Além das substâncias bioativas e micronutrientes, o atleta deve-se atentar ao consumo adequado de macronutrientes e da correta hidratação. A seguir, algumas dicas:
No dia anterior à prova, o atleta deverá garantir sua última refeição rica em carboidratos e substâncias antioxidantes. Por exemplo, uma marcarronada à bolonhesa. No dia da prova, o atleta deverá consumir um café da manhã rico em carboidratos, alimentação de consistência sólida, mais ou menos três horas antes da prova. Nesta refeição poderão estar presentes proteínas e lipídios também, porém em menor quantidade. Por volta de 15 minutos antes da competição, a refeição deverá ser líquida, composta principalmente por carboidratos. Excesso de frutas logo antes da prova não é recomendado, já que a frutose pode favorecer episódios de diarreia durante a prova.

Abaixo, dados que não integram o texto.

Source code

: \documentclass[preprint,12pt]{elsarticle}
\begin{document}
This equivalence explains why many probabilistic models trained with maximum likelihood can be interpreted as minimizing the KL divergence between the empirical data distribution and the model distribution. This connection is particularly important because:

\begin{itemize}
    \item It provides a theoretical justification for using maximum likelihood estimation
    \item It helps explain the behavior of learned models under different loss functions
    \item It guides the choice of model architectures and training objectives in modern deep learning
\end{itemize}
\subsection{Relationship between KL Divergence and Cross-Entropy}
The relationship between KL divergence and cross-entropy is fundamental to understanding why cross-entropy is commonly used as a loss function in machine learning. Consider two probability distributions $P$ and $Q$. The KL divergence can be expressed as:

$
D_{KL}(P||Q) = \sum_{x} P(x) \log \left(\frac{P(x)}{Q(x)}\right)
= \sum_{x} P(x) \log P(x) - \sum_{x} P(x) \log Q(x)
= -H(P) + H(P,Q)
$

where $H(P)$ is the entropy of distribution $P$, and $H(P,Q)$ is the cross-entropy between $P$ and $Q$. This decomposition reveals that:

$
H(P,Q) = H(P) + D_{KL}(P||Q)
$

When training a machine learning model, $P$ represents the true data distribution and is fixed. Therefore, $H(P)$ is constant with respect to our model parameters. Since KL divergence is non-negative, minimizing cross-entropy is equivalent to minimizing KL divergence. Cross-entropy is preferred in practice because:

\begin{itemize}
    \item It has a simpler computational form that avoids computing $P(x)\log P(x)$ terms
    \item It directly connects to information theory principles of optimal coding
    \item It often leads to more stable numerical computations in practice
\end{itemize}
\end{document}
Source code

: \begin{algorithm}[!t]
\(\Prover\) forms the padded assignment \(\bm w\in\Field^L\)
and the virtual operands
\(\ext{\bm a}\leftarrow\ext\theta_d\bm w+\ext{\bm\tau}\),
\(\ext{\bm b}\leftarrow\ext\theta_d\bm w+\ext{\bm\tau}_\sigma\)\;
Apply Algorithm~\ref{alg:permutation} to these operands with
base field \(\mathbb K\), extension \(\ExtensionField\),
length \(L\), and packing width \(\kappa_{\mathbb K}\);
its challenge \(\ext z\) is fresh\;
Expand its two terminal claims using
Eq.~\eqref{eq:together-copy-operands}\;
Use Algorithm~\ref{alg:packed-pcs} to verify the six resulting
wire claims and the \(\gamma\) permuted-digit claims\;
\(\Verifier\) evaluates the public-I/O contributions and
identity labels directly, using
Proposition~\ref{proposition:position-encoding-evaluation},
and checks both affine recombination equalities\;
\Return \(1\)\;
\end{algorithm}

O atleta de corridas de longa duração deve ingerir por volta de 150 a 350 mL de líquidos, por hora de prova. Existem no mercado várias opções de repositores energéticos que são constituídos por água, carboidratos, eletrólitos e antioxidantes. É importantíssima a reposição de eletrólitos para se evitar cãibras e queda de rendimento. Se o indivíduo optar pelos géis de carboidrato acompanhados de eletrólitos, estes deverão ser acompanhados do consumo de água, para evitar enjôos. Outro fator importante é a temperatura da bebida, que deverá estar entre 15 e 22ºC. Deste modo, melhora-se a absorção e evita-se desconforto gastrintestinal. O atleta não deverá ser reidratar apenas com água durante a prova: principalmente porque esta conduta favorece aumento da diurese e não repõe adequadamente os eletrólitos, favorecendo, então, aparecimento de cãibras, desidratação e diminuição de rendimento. Outros nutrientes importantes que devem ter o consumo considerado durante a prova são os aminoácidos de cadeia ramificada, leucina, isoleucina e valina, que retardam a fadiga central, portanto, favorecem melhor desempenho durante a prova.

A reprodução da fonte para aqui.